• _Stored data entries_
• • •

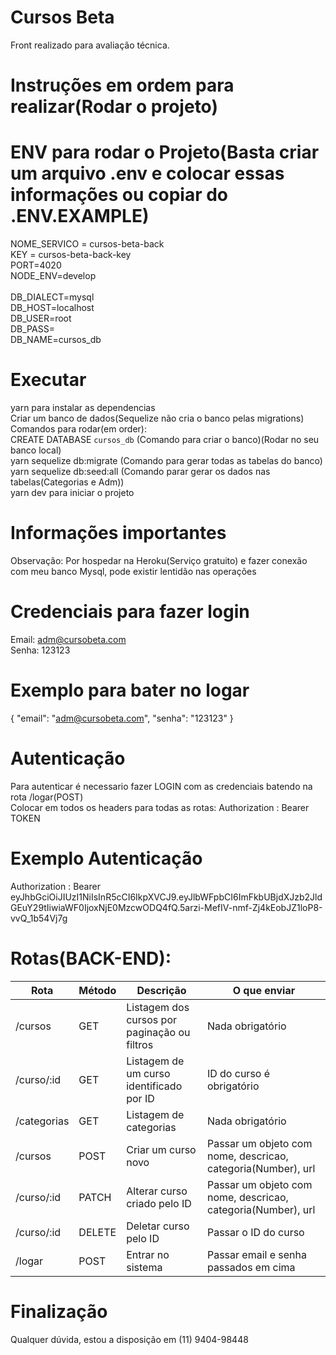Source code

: # Cursos Beta
Front realizado para avaliação técnica.<br />

# Instruções em ordem para realizar(Rodar o projeto)
# ENV para rodar o Projeto(Basta criar um arquivo .env e colocar essas informações ou copiar do .ENV.EXAMPLE)
NOME_SERVICO = cursos-beta-back<br />
KEY = cursos-beta-back-key<br />
PORT=4020<br />
NODE_ENV=develop<br />
<br />
DB_DIALECT=mysql<br />
DB_HOST=localhost<br />
DB_USER=root<br />
DB_PASS=<br />
DB_NAME=cursos_db<br />

# Executar
yarn para instalar as dependencias<br />
Criar um banco de dados(Sequelize não cria o banco pelas migrations)<br />
Comandos para rodar(em order):<br />
CREATE DATABASE `cursos_db`   (Comando para criar o banco)(Rodar no seu banco local)  <br />
yarn sequelize db:migrate     (Comando para gerar todas as tabelas do banco) <br />
yarn sequelize db:seed:all    (Comando parar gerar os dados nas tabelas(Categorias e Adm))<br />
yarn dev para iniciar o projeto<br />


# Informações importantes
Observação: Por hospedar na Heroku(Serviço gratuito) e fazer conexão com meu banco Mysql, pode existir lentidão nas operações

# Credenciais para fazer login
Email: adm@cursobeta.com<br />
Senha: 123123<br />

# Exemplo para bater no logar
{
	"email": "adm@cursobeta.com",
	"senha": "123123"
}

# Autenticação
Para autenticar é necessario fazer LOGIN com as credenciais batendo na rota /logar(POST) <br />
Colocar em todos os headers para todas as rotas: Authorization : Bearer TOKEN

# Exemplo Autenticação
Authorization : Bearer eyJhbGciOiJIUzI1NiIsInR5cCI6IkpXVCJ9.eyJlbWFpbCI6ImFkbUBjdXJzb2JldGEuY29tIiwiaWF0IjoxNjE0MzcwODQ4fQ.5arzi-MefIV-nmf-Zj4kEobJZ1loP8-vvQ_1b54Vj7g

# Rotas(BACK-END):

| Rota       	        | Método 	  | Descrição                                               	|  O que enviar                                                |
|-------------------- |--------	  |---------------------------------------------------------	|--------------------------------------------------------------|
| /cursos    	        | GET   	  | Listagem dos cursos por paginação ou filtros              | Nada obrigatório                                             |
| /curso/:id    	    | GET   	  | Listagem de um curso identificado por ID                  | ID do curso é obrigatório                                    |
| /categorias    	    | GET   	  | Listagem de categorias                                    | Nada obrigatório                                             |
| /cursos    	        | POST   	  | Criar um curso novo                                       | Passar um objeto com nome, descricao, categoria(Number), url |
| /curso/:id    	    | PATCH   	| Alterar curso criado pelo ID                              | Passar um objeto com nome, descricao, categoria(Number), url |
| /curso/:id    	    | DELETE   	| Deletar curso pelo ID                                     | Passar o ID do curso                                         |
| /logar   	          | POST   	  | Entrar no sistema                                         | Passar email e senha passados em cima                        | 

# Finalização

Qualquer dúvida, estou a disposição em (11) 9404-98448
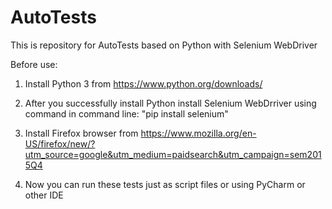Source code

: # AutoTests
This is repository for AutoTests based on Python with Selenium WebDriver

Before use:

1. Install Python 3 from https://www.python.org/downloads/

2. After you successfully install Python install Selenium WebDrriver using command in command line:
  "pip install selenium"

3. Install Firefox browser from https://www.mozilla.org/en-US/firefox/new/?utm_source=google&utm_medium=paidsearch&utm_campaign=sem2015Q4

4. Now you can run these tests just as script files or using PyCharm or other IDE

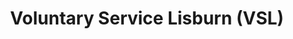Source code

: ---
title: "Voluntary Service Lisburn (VSL)"
url: /lisburn/voluntary-service-lisburn-vsl/
shop: Möbel
---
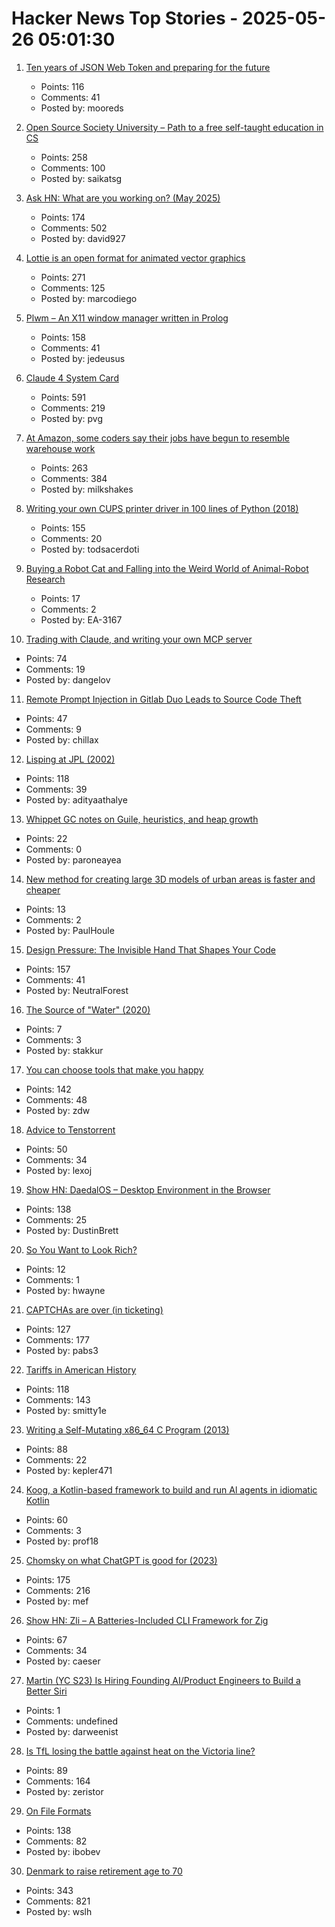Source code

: # Hacker News Top Stories - 2025-05-26 05:01:30

1. [Ten years of JSON Web Token and preparing for the future](https://self-issued.info/?p=2708)
   - Points: 116
   - Comments: 41
   - Posted by: mooreds

2. [Open Source Society University – Path to a free self-taught education in CS](https://github.com/ossu/computer-science)
   - Points: 258
   - Comments: 100
   - Posted by: saikatsg

3. [Ask HN: What are you working on? (May 2025)](undefined)
   - Points: 174
   - Comments: 502
   - Posted by: david927

4. [Lottie is an open format for animated vector graphics](https://lottie.github.io/)
   - Points: 271
   - Comments: 125
   - Posted by: marcodiego

5. [Plwm – An X11 window manager written in Prolog](https://github.com/Seeker04/plwm)
   - Points: 158
   - Comments: 41
   - Posted by: jedeusus

6. [Claude 4 System Card](https://simonwillison.net/2025/May/25/claude-4-system-card/)
   - Points: 591
   - Comments: 219
   - Posted by: pvg

7. [At Amazon, some coders say their jobs have begun to resemble warehouse work](https://www.nytimes.com/2025/05/25/business/amazon-ai-coders.html)
   - Points: 263
   - Comments: 384
   - Posted by: milkshakes

8. [Writing your own CUPS printer driver in 100 lines of Python (2018)](https://behind.pretix.eu/2018/01/20/cups-driver/)
   - Points: 155
   - Comments: 20
   - Posted by: todsacerdoti

9. [Buying a Robot Cat and Falling into the Weird World of Animal-Robot Research](https://thereader.mitpress.mit.edu/the-weird-world-of-animal-robot-research/)
   - Points: 17
   - Comments: 2
   - Posted by: EA-3167

10. [Trading with Claude, and writing your own MCP server](https://dangelov.com/blog/trading-with-claude/)
   - Points: 74
   - Comments: 19
   - Posted by: dangelov

11. [Remote Prompt Injection in Gitlab Duo Leads to Source Code Theft](https://www.legitsecurity.com/blog/remote-prompt-injection-in-gitlab-duo)
   - Points: 47
   - Comments: 9
   - Posted by: chillax

12. [Lisping at JPL (2002)](https://flownet.com/gat/jpl-lisp.html)
   - Points: 118
   - Comments: 39
   - Posted by: adityaathalye

13. [Whippet GC notes on Guile, heuristics, and heap growth](https://wingolog.org/archives/2025/05/22/whippet-lab-notebook-guile-heuristics-and-heap-growth)
   - Points: 22
   - Comments: 0
   - Posted by: paroneayea

14. [New method for creating large 3D models of urban areas is faster and cheaper](https://techxplore.com/news/2025-05-action-movies-urban-method-large.html)
   - Points: 13
   - Comments: 2
   - Posted by: PaulHoule

15. [Design Pressure: The Invisible Hand That Shapes Your Code](https://hynek.me/talks/design-pressure/)
   - Points: 157
   - Comments: 41
   - Posted by: NeutralForest

16. [The Source of "Water" (2020)](https://jamesgill.net/waterword/)
   - Points: 7
   - Comments: 3
   - Posted by: stakkur

17. [You can choose tools that make you happy](https://borretti.me/article/you-can-choose-tools-that-make-you-happy)
   - Points: 142
   - Comments: 48
   - Posted by: zdw

18. [Advice to Tenstorrent](https://github.com/geohot/tt-tiny)
   - Points: 50
   - Comments: 34
   - Posted by: lexoj

19. [Show HN: DaedalOS – Desktop Environment in the Browser](https://github.com/DustinBrett/daedalOS)
   - Points: 138
   - Comments: 25
   - Posted by: DustinBrett

20. [So You Want to Look Rich?](https://marykateandsmashley.substack.com/p/so-you-want-to-look-rich)
   - Points: 12
   - Comments: 1
   - Posted by: hwayne

21. [CAPTCHAs are over (in ticketing)](https://behind.pretix.eu/2025/05/23/captchas-are-over/)
   - Points: 127
   - Comments: 177
   - Posted by: pabs3

22. [Tariffs in American History](https://imprimis.hillsdale.edu/tariffs-in-american-history/)
   - Points: 118
   - Comments: 143
   - Posted by: smitty1e

23. [Writing a Self-Mutating x86_64 C Program (2013)](https://ephemeral.cx/2013/12/writing-a-self-mutating-x86_64-c-program/)
   - Points: 88
   - Comments: 22
   - Posted by: kepler471

24. [Koog, a Kotlin-based framework to build and run Al agents in idiomatic Kotlin](https://github.com/JetBrains/koog)
   - Points: 60
   - Comments: 3
   - Posted by: prof18

25. [Chomsky on what ChatGPT is good for (2023)](https://chomsky.info/20230503-2/)
   - Points: 175
   - Comments: 216
   - Posted by: mef

26. [Show HN: Zli – A Batteries-Included CLI Framework for Zig](https://github.com/xcaeser/zli)
   - Points: 67
   - Comments: 34
   - Posted by: caeser

27. [Martin (YC S23) Is Hiring Founding AI/Product Engineers to Build a Better Siri](https://www.ycombinator.com/companies/martin/jobs)
   - Points: 1
   - Comments: undefined
   - Posted by: darweenist

28. [Is TfL losing the battle against heat on the Victoria line?](https://www.swlondoner.co.uk/news/16052025-is-tfl-losing-the-battle-against-heat-on-the-victoria-line)
   - Points: 89
   - Comments: 164
   - Posted by: zeristor

29. [On File Formats](https://solhsa.com/oldernews2025.html#ON-FILE-FORMATS)
   - Points: 138
   - Comments: 82
   - Posted by: ibobev

30. [Denmark to raise retirement age to 70](https://www.telegraph.co.uk/world-news/2025/05/23/denmark-raise-retirement-age-70/)
   - Points: 343
   - Comments: 821
   - Posted by: wslh

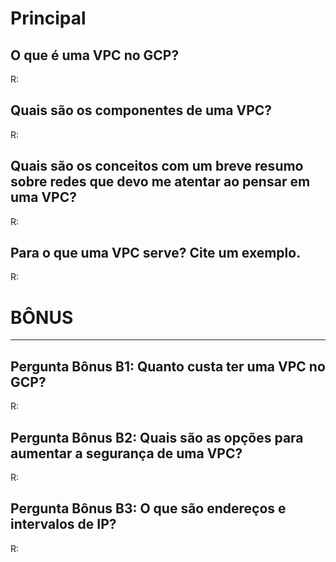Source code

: # Principal

## O que é uma VPC no GCP?
R:

## Quais são os componentes de uma VPC?
R:

## Quais são os conceitos com um breve resumo sobre redes que devo me atentar ao pensar em uma VPC?
R:

## Para o que uma VPC serve? Cite um exemplo.
R:

# BÔNUS
___

## Pergunta Bônus B1: Quanto custa ter uma VPC no GCP?
R:

## Pergunta Bônus B2: Quais são as opções para aumentar a segurança de uma VPC?
R:

## Pergunta Bônus B3: O que são endereços e intervalos de IP?
R:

• • •

• _Exercise details_
Retype the entries above exactly, but only from the line containing "- Posted by: paroneayea" through the line containing "- Posted by: lexoj", both included.

• _Solution for this task_
   - Posted by: paroneayea

14. [New method for creating large 3D models of urban areas is faster and cheaper](https://techxplore.com/news/2025-05-action-movies-urban-method-large.html)
   - Points: 13
   - Comments: 2
   - Posted by: PaulHoule

15. [Design Pressure: The Invisible Hand That Shapes Your Code](https://hynek.me/talks/design-pressure/)
   - Points: 157
   - Comments: 41
   - Posted by: NeutralForest

16. [The Source of "Water" (2020)](https://jamesgill.net/waterword/)
   - Points: 7
   - Comments: 3
   - Posted by: stakkur

17. [You can choose tools that make you happy](https://borretti.me/article/you-can-choose-tools-that-make-you-happy)
   - Points: 142
   - Comments: 48
   - Posted by: zdw

18. [Advice to Tenstorrent](https://github.com/geohot/tt-tiny)
   - Points: 50
   - Comments: 34
   - Posted by: lexoj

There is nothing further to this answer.